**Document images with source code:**

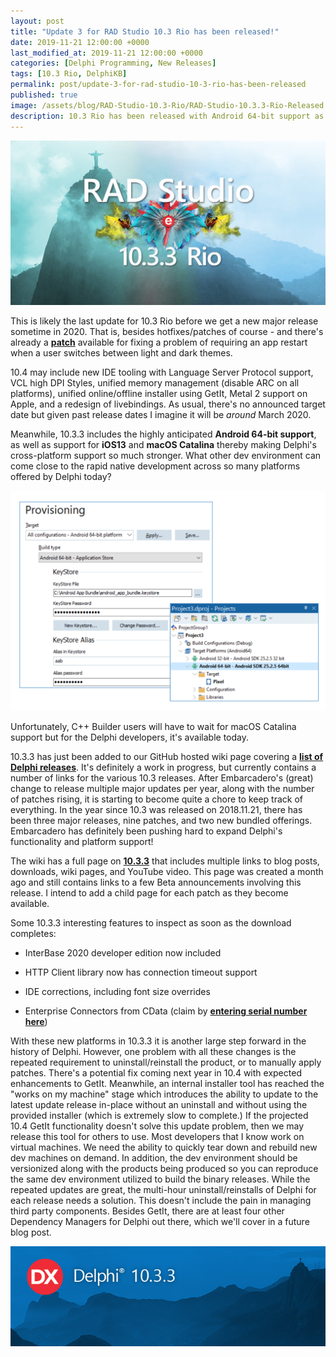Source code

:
 ```yaml
---
layout: post
title: "Update 3 for RAD Studio 10.3 Rio has been released!"
date: 2019-11-21 12:00:00 +0000
last_modified_at: 2019-11-21 12:00:00 +0000
categories: [Delphi Programming, New Releases]
tags: [10.3 Rio, DelphiKB]
permalink: post/update-3-for-rad-studio-10-3-rio-has-been-released
published: true
image: /assets/blog/RAD-Studio-10.3-Rio/RAD-Studio-10.3.3-Rio-Released.jpg
description: 10.3 Rio has been released with Android 64-bit support as well as iOS 13 and macOS Catalina
---
```

![RAD Studio 10.3.3 RIO Desktop image](/assets/blog/RAD-Studio-10.3-Rio/10.3.3-RIO-1200x628.jpg)

This is likely the last update for 10.3 Rio before we get a new major release sometime in 2020. That is, besides hotfixes/patches of course - and there's already a [**patch**](https://cc.embarcadero.com/item/30899) available for fixing a problem of requiring an app restart when a user switches between light and dark themes.

10.4 may include new IDE tooling with Language Server Protocol support, VCL high DPI Styles, unified memory management (disable ARC on all platforms), unified online/offline installer using GetIt, Metal 2 support on Apple, and a redesign of livebindings. As usual, there's no announced target date but given past release dates I imagine it will be _around_ March 2020.

Meanwhile, 10.3.3 includes the highly anticipated **Android 64-bit support**, as well as support for **iOS13** and **macOS Catalina** thereby making Delphi's cross-platform support so much stronger. What other dev environment can come close to the rapid native development across so many platforms offered by Delphi today?

![Android 64-bit now supported in Delphi 10.3.3](/assets/blog/RAD-Studio-10.3-Rio/Android-64bit-provisioning.png)

Unfortunately, C++ Builder users will have to wait for macOS Catalina support but for the Delphi developers, it's available today.

10.3.3 has just been added to our GitHub hosted wiki page covering a [**list of Delphi releases**](https://github.com/ideasawakened/DelphiKB/wiki/Delphi-Master-Release-List). It's definitely a work in progress, but currently contains a number of links for the various 10.3 releases. After Embarcadero's (great) change to release multiple major updates per year, along with the number of patches rising, it is starting to become quite a chore to keep track of everything. In the year since 10.3 was released on 2018.11.21, there has been three major releases, nine patches, and two new bundled offerings. Embarcadero has definitely been pushing hard to expand Delphi's functionality and platform support!

The wiki has a full page on [**10.3.3**](https://github.com/ideasawakened/DelphiKB/wiki/D26.RIO.10.3.3.0) that includes multiple links to blog posts, downloads, wiki pages, and YouTube video. This page was created a month ago and still contains links to a few Beta announcements involving this release. I intend to add a child page for each patch as they become available.

Some 10.3.3 interesting features to inspect as soon as the download completes:

-   InterBase 2020 developer edition now included
    
-   HTTP Client library now has connection timeout support
    
-   IDE corrections, including font size overrides
    
-   Enterprise Connectors from CData (claim by [**entering serial number here**](https://reg.codegear.com/srs6/promotion.jsp?promoId=561))
    

With these new platforms in 10.3.3 it is another large step forward in the history of Delphi. However, one problem with all these changes is the repeated requirement to uninstall/reinstall the product, or to manually apply patches. There's a potential fix coming next year in 10.4 with expected enhancements to GetIt. Meanwhile, an internal installer tool has reached the "works on my machine" stage which introduces the ability to update to the latest update release in-place without an uninstall and without using the provided installer (which is extremely slow to complete.) If the projected 10.4 GetIt functionality doesn't solve this update problem, then we may release this tool for others to use. Most developers that I know work on virtual machines. We need the ability to quickly tear down and rebuild new dev machines on demand. In addition, the dev environment should be versionized along with the products being produced so you can reproduce the same dev environment utilized to build the binary releases. While the repeated updates are great, the multi-hour uninstall/reinstalls of Delphi for each release needs a solution. This doesn't include the pain in managing third party components. Besides GetIt, there are at least four other Dependency Managers for Delphi out there, which we'll cover in a future blog post.

![Delphi 10.3.3](/assets/blog/RAD-Studio-10.3-Rio/DX10_3_3.png)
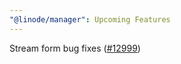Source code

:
 ```yaml
---
"@linode/manager": Upcoming Features
---
```


Stream form bug fixes ([#12999](https://github.com/linode/manager/pull/12999))
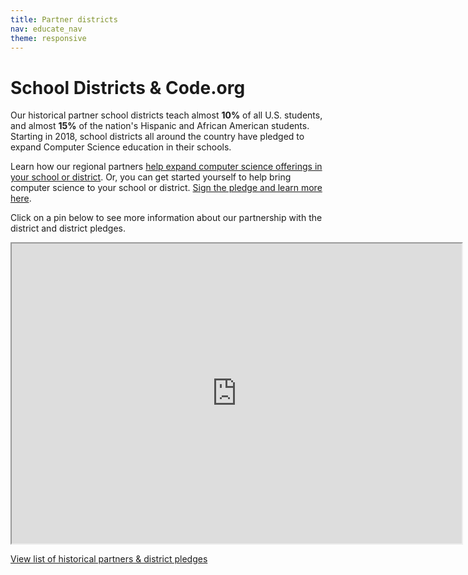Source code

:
 ```yaml
---
title: Partner districts
nav: educate_nav
theme: responsive
---
```

# School Districts & Code.org
Our historical partner school districts teach almost **10%** of all U.S. students, and almost **15%** of the nation's Hispanic and African American students. Starting in 2018, school districts all around the country have pledged to expand Computer Science education in their schools.  

Learn how our regional partners [help expand computer science offerings in your school or district](/administrators). Or, you can get started yourself to help bring computer science to your school or district. [Sign the pledge and learn more here](/yourschool).

Click on a pin below to see more information about our partnership with the district and district pledges.

<iframe src="https://www.google.com/maps/d/embed?mid=1MkJv283jfBoPhn64ttlHsgX8Hg6p5Ez_" width="720" height="480"></iframe>

[View list of historical partners & district pledges](https://docs.google.com/spreadsheets/d/1t63wfvjgYmBGtArvrDlnrd5wWnwuWRlgROND9NKPtPU/edit?usp=sharing)
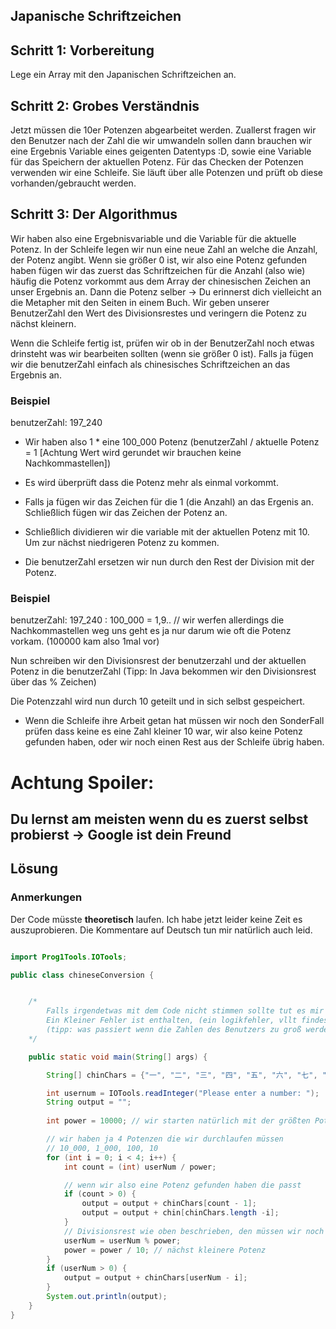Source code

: ## Japanische Schriftzeichen

## Schritt **1**: Vorbereitung

Lege ein Array mit den Japanischen Schriftzeichen an.

## Schritt **2**: Grobes Verständnis

Jetzt müssen die 10er Potenzen abgearbeitet werden. Zuallerst fragen wir den Benutzer nach der Zahl die wir umwandeln sollen dann brauchen wir eine Ergebnis Variable eines geigenten Datentyps :D, sowie eine Variable für das Speichern der aktuellen Potenz. Für das Checken der Potenzen verwenden wir eine Schleife. Sie läuft über alle Potenzen und prüft ob diese vorhanden/gebraucht werden.

## Schritt **3**: Der Algorithmus
Wir haben also eine Ergebnisvariable und die Variable für die aktuelle Potenz. In der Schleife legen wir nun eine neue Zahl an welche die Anzahl, der Potenz angibt. Wenn sie größer 0 ist, wir also eine Potenz gefunden haben fügen wir das zuerst das Schriftzeichen für die Anzahl (also wie) häufig die Potenz vorkommt aus dem Array der chinesischen Zeichen an unser Ergebnis an. Dann die Potenz selber -> Du erinnerst dich vielleicht an die Metapher mit den Seiten in einem Buch.
Wir geben unserer BenutzerZahl den Wert des Divisionsrestes und veringern die Potenz zu nächst kleinern.

Wenn die Schleife fertig ist, prüfen wir ob in der BenutzerZahl noch etwas drinsteht was wir bearbeiten sollten (wenn sie größer 0 ist). Falls ja fügen wir die benutzerZahl einfach als chinesisches Schriftzeichen an das Ergebnis an.

### Beispiel

benutzerZahl: 197_240
* Wir haben also 1 * eine 100_000 Potenz (benutzerZahl / aktuelle Potenz = 1 [Achtung Wert wird gerundet wir brauchen keine Nachkommastellen])

* Es wird überprüft dass die Potenz mehr als einmal vorkommt.

* Falls ja fügen wir das Zeichen für die 1 (die Anzahl) an das Ergenis an. Schließlich fügen wir das Zeichen der Potenz an.

* Schließlich dividieren wir die variable mit der aktuellen Potenz mit 10. Um zur nächst niedrigeren Potenz zu kommen.
* Die benutzerZahl ersetzen wir nun durch den Rest der Division mit der Potenz.

### Beispiel

benutzerZahl: 197_240 : 100_000 = 1,9.. // wir werfen allerdings die Nachkommastellen weg uns geht es ja nur darum wie oft die Potenz vorkam. (100000 kam also 1mal vor)

Nun schreiben wir den Divisionsrest der benutzerzahl und der aktuellen Potenz in die benutzerZahl (Tipp: In Java bekommen wir den Divisionsrest über das % Zeichen)

Die Potenzzahl wird nun durch 10 geteilt und in sich selbst gespeichert. 


* Wenn die Schleife ihre Arbeit getan hat müssen wir noch den SonderFall prüfen dass keine es eine Zahl kleiner 10 war, wir also keine Potenz gefunden haben, oder wir noch einen Rest aus der Schleife übrig haben. 

# Achtung Spoiler:
## Du lernst am meisten wenn du es zuerst selbst probierst -> Google ist dein Freund


## Lösung

### Anmerkungen
Der Code müsste **theoretisch** laufen. Ich habe jetzt leider keine Zeit es auszuprobieren. Die Kommentare auf Deutsch tun mir natürlich auch leid.


```java

import Prog1Tools.IOTools;

public class chineseConversion {


	/*
		Falls irgendetwas mit dem Code nicht stimmen sollte tut es mir leid, ist aber umso besser für dich, dann darst du dich nämlich selbst auf Fehlersuche begeben.
		Ein Kleiner Fehler ist enthalten, (ein logikfehler, vllt findest du ihn ja.
		(tipp: was passiert wenn die Zahlen des Benutzers zu groß werden)
	*/ 

	public static void main(String[] args) {

		String[] chinChars = {"一", "二", "三", "四", "五", "六", "七", "八", "九", "十", "百", "千", "千"};

		int usernum = IOTools.readInteger("Please enter a number: ");
		String output = "";
		
		int power = 10000; // wir starten natürlich mit der größten Potenz

		// wir haben ja 4 Potenzen die wir durchlaufen müssen
		// 10_000, 1_000, 100, 10
		for (int i = 0; i < 4; i++)	{
			int count = (int) userNum / power;

			// wenn wir also eine Potenz gefunden haben die passt
			if (count > 0) { 
				output = output + chinChars[count - 1];
				output = output + chin[chinChars.length -i];
			}
			// Divisionsrest wie oben beschrieben, den müssen wir noch abarbeiten
			userNum = userNum % power; 
			power = power / 10; // nächst kleinere Potenz
		}
		if (userNum > 0) {
			output = output + chinChars[userNum - i];
		}
		System.out.println(output);
	}
}

```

**Required work:** Restate word for word only the lines from where the entries begin through the one with "This is likely"; omit the pictures.

**Solution for this problem:**
Source code

:
 ```yaml
---
layout: post
title: "Update 3 for RAD Studio 10.3 Rio has been released!"
date: 2019-11-21 12:00:00 +0000
last_modified_at: 2019-11-21 12:00:00 +0000
categories: [Delphi Programming, New Releases]
tags: [10.3 Rio, DelphiKB]
permalink: post/update-3-for-rad-studio-10-3-rio-has-been-released
published: true
image: /assets/blog/RAD-Studio-10.3-Rio/RAD-Studio-10.3.3-Rio-Released.jpg
description: 10.3 Rio has been released with Android 64-bit support as well as iOS 13 and macOS Catalina
---
```

![RAD Studio 10.3.3 RIO Desktop image](/assets/blog/RAD-Studio-10.3-Rio/10.3.3-RIO-1200x628.jpg)

This is likely the last update for 10.3 Rio before we get a new major release sometime in 2020. That is, besides hotfixes/patches of course - and there's already a [**patch**](https://cc.embarcadero.com/item/30899) available for fixing a problem of requiring an app restart when a user switches between light and dark themes.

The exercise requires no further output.